Subject Area Ecology and Biodiversity of Animals and Ecosystems, Organismic Interactions
Sensory and Behavioural Biology
Term from 2017 to 2019
Project identifier Deutsche Forschungsgemeinschaft (DFG) - Project number 391379137
 
In all animal species, individuals interact with each other throughout their lifetime: courtship, competition, communication, and cooperation all involve social interactions. The characteristics of conspecifics, including how they behave, have substantial consequences on an individual’s survival and reproduction. The effect of conspecifics on an individuals’ fitness is termed social selection. Despite recent interest by behavioural ecologists in the evolutionary consequences of individual behavioural variation (‘personality’), the role of behaviour as an agent of social selection has been so far overlooked and rarely tested empirically in the wild.This project aims to test in an ecologically relevant contest whether behaviours of conspecifics do indeed impose social selection. I will do so on a wild population of Eastern chipmunks (Tamias striatus), part of a large scale quantitative genetic study in a field site in Québec, Canada. This project will provide an empirical test of how an individual’s fitness is shaped by the behaviours of conspecifics. The study will make use of a long term dataset to which I will add my own data collection. I will measure key behaviours (docility, exploration) and proxies of fitness (lifetime and annual reproductive success, adult annual survival), as well as map the spatial network of territories and social network of interactions between individuals. With molecular tools and paternity assignments methods (microsatellite analyses) I will estimate the relatedness between individuals in the population and build its pedigree.

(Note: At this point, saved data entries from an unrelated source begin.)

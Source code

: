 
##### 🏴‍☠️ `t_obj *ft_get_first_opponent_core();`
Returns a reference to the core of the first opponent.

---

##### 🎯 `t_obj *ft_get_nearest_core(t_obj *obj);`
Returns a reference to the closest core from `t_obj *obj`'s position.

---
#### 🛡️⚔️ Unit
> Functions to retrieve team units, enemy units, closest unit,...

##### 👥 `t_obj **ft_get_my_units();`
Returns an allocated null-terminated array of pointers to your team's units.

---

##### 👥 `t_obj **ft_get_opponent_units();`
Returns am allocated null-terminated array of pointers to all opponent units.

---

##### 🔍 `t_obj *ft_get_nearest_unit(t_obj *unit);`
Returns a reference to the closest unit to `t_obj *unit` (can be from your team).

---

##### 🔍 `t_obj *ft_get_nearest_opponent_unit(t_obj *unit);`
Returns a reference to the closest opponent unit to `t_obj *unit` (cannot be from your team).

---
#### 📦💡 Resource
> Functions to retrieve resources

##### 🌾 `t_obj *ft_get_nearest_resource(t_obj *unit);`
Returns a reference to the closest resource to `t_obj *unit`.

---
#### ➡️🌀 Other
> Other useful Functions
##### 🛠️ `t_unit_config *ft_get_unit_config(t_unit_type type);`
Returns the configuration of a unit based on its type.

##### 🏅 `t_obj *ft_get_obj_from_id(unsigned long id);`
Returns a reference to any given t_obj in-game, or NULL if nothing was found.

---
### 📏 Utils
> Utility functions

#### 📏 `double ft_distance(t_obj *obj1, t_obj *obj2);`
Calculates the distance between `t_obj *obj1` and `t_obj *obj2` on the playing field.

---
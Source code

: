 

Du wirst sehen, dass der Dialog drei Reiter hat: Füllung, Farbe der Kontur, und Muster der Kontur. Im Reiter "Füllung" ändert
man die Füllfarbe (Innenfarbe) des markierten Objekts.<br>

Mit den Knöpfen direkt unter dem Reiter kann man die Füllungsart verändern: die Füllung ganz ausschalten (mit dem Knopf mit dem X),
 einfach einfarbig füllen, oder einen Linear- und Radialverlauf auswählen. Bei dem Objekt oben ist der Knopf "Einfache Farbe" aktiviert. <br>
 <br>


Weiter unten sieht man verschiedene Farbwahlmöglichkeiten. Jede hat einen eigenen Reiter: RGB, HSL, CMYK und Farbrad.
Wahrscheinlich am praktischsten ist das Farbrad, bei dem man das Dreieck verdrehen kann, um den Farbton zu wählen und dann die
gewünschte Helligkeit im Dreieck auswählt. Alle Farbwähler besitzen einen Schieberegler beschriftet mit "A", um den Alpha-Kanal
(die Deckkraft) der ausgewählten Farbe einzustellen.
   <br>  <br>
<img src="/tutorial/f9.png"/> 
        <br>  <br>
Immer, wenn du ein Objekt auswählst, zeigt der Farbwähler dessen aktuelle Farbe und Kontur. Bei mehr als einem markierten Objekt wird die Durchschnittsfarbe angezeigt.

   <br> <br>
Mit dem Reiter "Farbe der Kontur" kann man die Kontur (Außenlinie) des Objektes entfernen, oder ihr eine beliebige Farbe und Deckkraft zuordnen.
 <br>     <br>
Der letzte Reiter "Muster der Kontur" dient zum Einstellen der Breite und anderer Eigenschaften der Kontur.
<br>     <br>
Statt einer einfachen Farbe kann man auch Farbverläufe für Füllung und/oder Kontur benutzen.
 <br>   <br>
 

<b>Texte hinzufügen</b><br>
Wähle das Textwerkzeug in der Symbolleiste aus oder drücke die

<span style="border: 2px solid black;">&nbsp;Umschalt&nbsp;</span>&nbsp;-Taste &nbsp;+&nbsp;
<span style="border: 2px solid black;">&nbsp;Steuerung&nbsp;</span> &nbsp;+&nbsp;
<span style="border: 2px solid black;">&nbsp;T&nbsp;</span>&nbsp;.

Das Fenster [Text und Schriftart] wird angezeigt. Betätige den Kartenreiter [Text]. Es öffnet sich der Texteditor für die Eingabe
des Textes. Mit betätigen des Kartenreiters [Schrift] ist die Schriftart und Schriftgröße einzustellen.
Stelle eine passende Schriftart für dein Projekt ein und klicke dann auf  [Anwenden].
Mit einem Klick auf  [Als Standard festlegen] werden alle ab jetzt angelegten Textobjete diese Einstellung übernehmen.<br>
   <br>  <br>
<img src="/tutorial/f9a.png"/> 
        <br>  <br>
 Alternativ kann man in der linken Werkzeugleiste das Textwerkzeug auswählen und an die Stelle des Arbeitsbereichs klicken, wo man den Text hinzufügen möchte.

I will apply quantitative genetic tools, survival and spatial analyses to estimate the effect of the social environment (i.e. genotypes/phenotypes of conspecifics) on fitness, and the strength of such effects. Because the pattern of social interactions (who interacts with whom) is usually determined by the spatial distribution of individuals in the environment, I will also investigate how different behavioural phenotypes are distributed in space, i.e. if individuals choose their neighbours (disassortatively or assortatively). Findings from this project will show the importance of interactions among conspecifics as an agent of selection, and improve our understanding of social evolution in the wild.